As the director of the Sepher Center, Victoria Mochalova, told our correspondent, these conferences dedicated to Jewish and Slavic folklore have been taking place since 1995. The current conference is the twelfth. "We choose a topic, and begin comparative studies," Mochalova noted.
She also underscored that she likes these December conferences more than the "yearly" large conference at the end of January — beginning of February, "It is smaller, more homey here, 30 or 40 people instead of 300. Everything is united by one topic, there is no need to run from section to section."
Mochalova noted that a certain backbone of constant participants has formed through these years. This conference, though small, has full right to be called "International": researchers from Russia, Belarus, Ukraine, USA and Israel are among the participants.
The conference began with a session dedicated to the memory of the first chairman of the Academic Council, Rashid Kaplanov, who died a year ago. His successor, Dean of the Language and Literature Faculty of the Maimonid Academy Mikhail Chlenov, shared his memories of working together with Kaplanov within the framework of the half-legal Jewish Historico-Etnographical Comission, which worked throughout the 1980's.
Other speakers also turned to the memory of Rashid Kaplanov.
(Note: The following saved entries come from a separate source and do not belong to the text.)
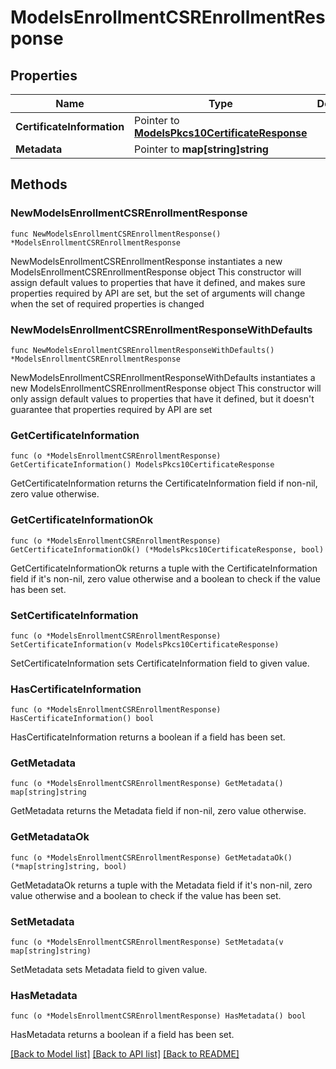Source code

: # ModelsEnrollmentCSREnrollmentResponse

## Properties

Name | Type | Description | Notes
------------ | ------------- | ------------- | -------------
**CertificateInformation** | Pointer to [**ModelsPkcs10CertificateResponse**](ModelsPkcs10CertificateResponse.md) |  | [optional] 
**Metadata** | Pointer to **map[string]string** |  | [optional] 

## Methods

### NewModelsEnrollmentCSREnrollmentResponse

`func NewModelsEnrollmentCSREnrollmentResponse() *ModelsEnrollmentCSREnrollmentResponse`

NewModelsEnrollmentCSREnrollmentResponse instantiates a new ModelsEnrollmentCSREnrollmentResponse object
This constructor will assign default values to properties that have it defined,
and makes sure properties required by API are set, but the set of arguments
will change when the set of required properties is changed

### NewModelsEnrollmentCSREnrollmentResponseWithDefaults

`func NewModelsEnrollmentCSREnrollmentResponseWithDefaults() *ModelsEnrollmentCSREnrollmentResponse`

NewModelsEnrollmentCSREnrollmentResponseWithDefaults instantiates a new ModelsEnrollmentCSREnrollmentResponse object
This constructor will only assign default values to properties that have it defined,
but it doesn't guarantee that properties required by API are set

### GetCertificateInformation

`func (o *ModelsEnrollmentCSREnrollmentResponse) GetCertificateInformation() ModelsPkcs10CertificateResponse`

GetCertificateInformation returns the CertificateInformation field if non-nil, zero value otherwise.

### GetCertificateInformationOk

`func (o *ModelsEnrollmentCSREnrollmentResponse) GetCertificateInformationOk() (*ModelsPkcs10CertificateResponse, bool)`

GetCertificateInformationOk returns a tuple with the CertificateInformation field if it's non-nil, zero value otherwise
and a boolean to check if the value has been set.

### SetCertificateInformation

`func (o *ModelsEnrollmentCSREnrollmentResponse) SetCertificateInformation(v ModelsPkcs10CertificateResponse)`

SetCertificateInformation sets CertificateInformation field to given value.

### HasCertificateInformation

`func (o *ModelsEnrollmentCSREnrollmentResponse) HasCertificateInformation() bool`

HasCertificateInformation returns a boolean if a field has been set.

### GetMetadata

`func (o *ModelsEnrollmentCSREnrollmentResponse) GetMetadata() map[string]string`

GetMetadata returns the Metadata field if non-nil, zero value otherwise.

### GetMetadataOk

`func (o *ModelsEnrollmentCSREnrollmentResponse) GetMetadataOk() (*map[string]string, bool)`

GetMetadataOk returns a tuple with the Metadata field if it's non-nil, zero value otherwise
and a boolean to check if the value has been set.

### SetMetadata

`func (o *ModelsEnrollmentCSREnrollmentResponse) SetMetadata(v map[string]string)`

SetMetadata sets Metadata field to given value.

### HasMetadata

`func (o *ModelsEnrollmentCSREnrollmentResponse) HasMetadata() bool`

HasMetadata returns a boolean if a field has been set.


[[Back to Model list]](../README.md#documentation-for-models) [[Back to API list]](../README.md#documentation-for-api-endpoints) [[Back to README]](../README.md)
The Head of the Judaica Department of the Institute of Asian and African Studies at the Moscow Humanitarian University Arkady Covelman, when speaking in his report "Judaism After Davod" on the image of the wise-man crying before his death, counted the prince Kaplanov among them.
The reports of the participants were dedicated to such diverse topics as folk myth creation, the appearance of stories from the Torah and the Tanach in Slavic works of art and literature, the image of Moses, the memory of the heresy of the Judaizers and its depictions, the views of the revisionist Zionist Zeus Zhabotinsky, and even to such an exotic subject as the creation of the myth of the secret wife of Stalin Roza Kaganovich.